The query ratio ( r ) is calculated as follows:

\[r = \frac{n_S}{n_S + (m+1)n_G}\]
  • \(n_G\): Number of generator training iterations

  • \(n_S\): Number of student model training iterations

  • \(m\): Number of random directions

For example, when \(n_G = 1\), \(n_S = 5\):

  • If \(m = 1\), 71% of the query budget is used for student model training.
  • If \(m = 10\), 31% of the query budget is used for student model training.

The remaining queries are used for generator training for better gradient estimation.

Experiments were conducted with different \(m\) values to find the optimal value. The results are shown in the following figures.

Accuracy of models during training for different gradient approximation steps, m
Minimum queries to reach 85% accuracy for different gradient approximation steps, m

The graph above shows the accuracy change during model training for different \(m\) values, and the table shows the minimum number of queries needed for the model to first achieve 85% accuracy at different \(m\) values.

The table shows that lower \(m\) values allow reaching 85% accuracy faster with fewer queries.

When \(m = 1\), only a single random direction \(u\) is used to approximate the gradient.
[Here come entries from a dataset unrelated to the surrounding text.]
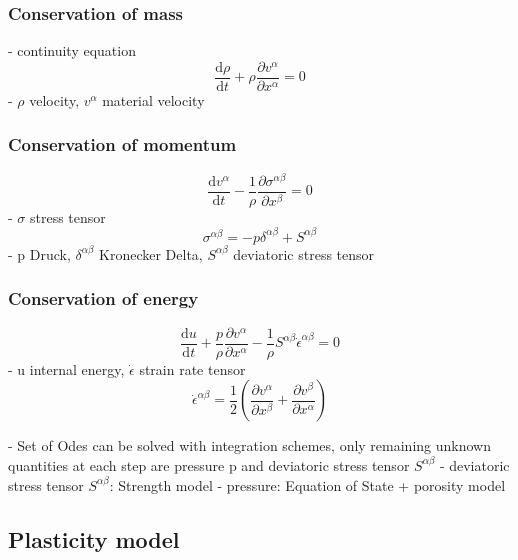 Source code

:\subsubsection{Conservation of mass}
- continuity equation
\begin{equation}
    \frac{\mathrm {d}\rho }{\mathrm {d}t} + \rho \frac{\partial v^{\alpha} }{\partial x^\alpha} = 0
\end{equation}
- $\rho$ velocity, $v^{\alpha}$ material velocity

\subsubsection{Conservation of momentum}

\begin{equation}
    \frac{\mathrm {d} v^{\alpha} }{\mathrm {d}t} - \frac{1}{\rho} \frac{\partial \sigma^{\alpha \beta} }{\partial x^{\beta}} = 0
\end{equation}
- $\sigma$ stress tensor
\begin{equation}
    \sigma^{\alpha \beta} = - p\delta^{\alpha \beta} + S^{\alpha \beta}
\end{equation}
- p Druck, $\delta^{\alpha \beta}$ Kronecker Delta, $S^{\alpha \beta}$ deviatoric stress tensor

\subsubsection{Conservation of energy}
\begin{equation}
    \frac{\mathrm {d} u }{\mathrm {d}t} + \frac{p}{\rho} \frac{\partial v^{\alpha} }{\partial x^\alpha} - \frac{1}{\rho} S^{\alpha \beta} \dot{\epsilon}^{\alpha \beta} = 0
\end{equation}
- u internal energy, $\dot{\epsilon}$ strain rate tensor
\begin{equation}
    \dot{\epsilon}^{\alpha \beta} = \frac{1}{2} (\frac{\partial v^{\alpha} }{\partial x^\beta} + \frac{\partial v^{\beta} }{\partial x^\alpha})
\end{equation}

- Set of Odes can be solved with integration schemes, only remaining unknown quantities at each step are pressure p and deviatoric stress tensor $S^{\alpha \beta}$
- deviatoric stress tensor $S^{\alpha \beta}$: Strength model
- pressure: Equation of State + porosity model

\subsection{Plasticity model}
Even if the direction differs from the actual gradient vector’s direction, the gradient approximation process adjusts the sign to select either \(u\) or \(-u\), always aligning with the direction of increasing loss.

Therefore, in the early training phase when the Student model has not yet been trained, since the Student model cannot provide strong signals to the Generator, setting \(m = 1\) to focus on the Student’s initial training rather than Generator training, and then increasing the \(m\) value once the model has been trained to some degree, is the best approach for optimizing the model.

Conclusion


This paper demonstrated that Data-Free Model Extraction is feasible and that it can generate accurate replicas of the victim model. This implies that model extraction attacks can pose a serious threat to the intellectual property of publicly deployed models.

Additionally, as a future research direction, the paper suggests developing methods to detect such adversarial queries without degrading the model’s utility for normal users.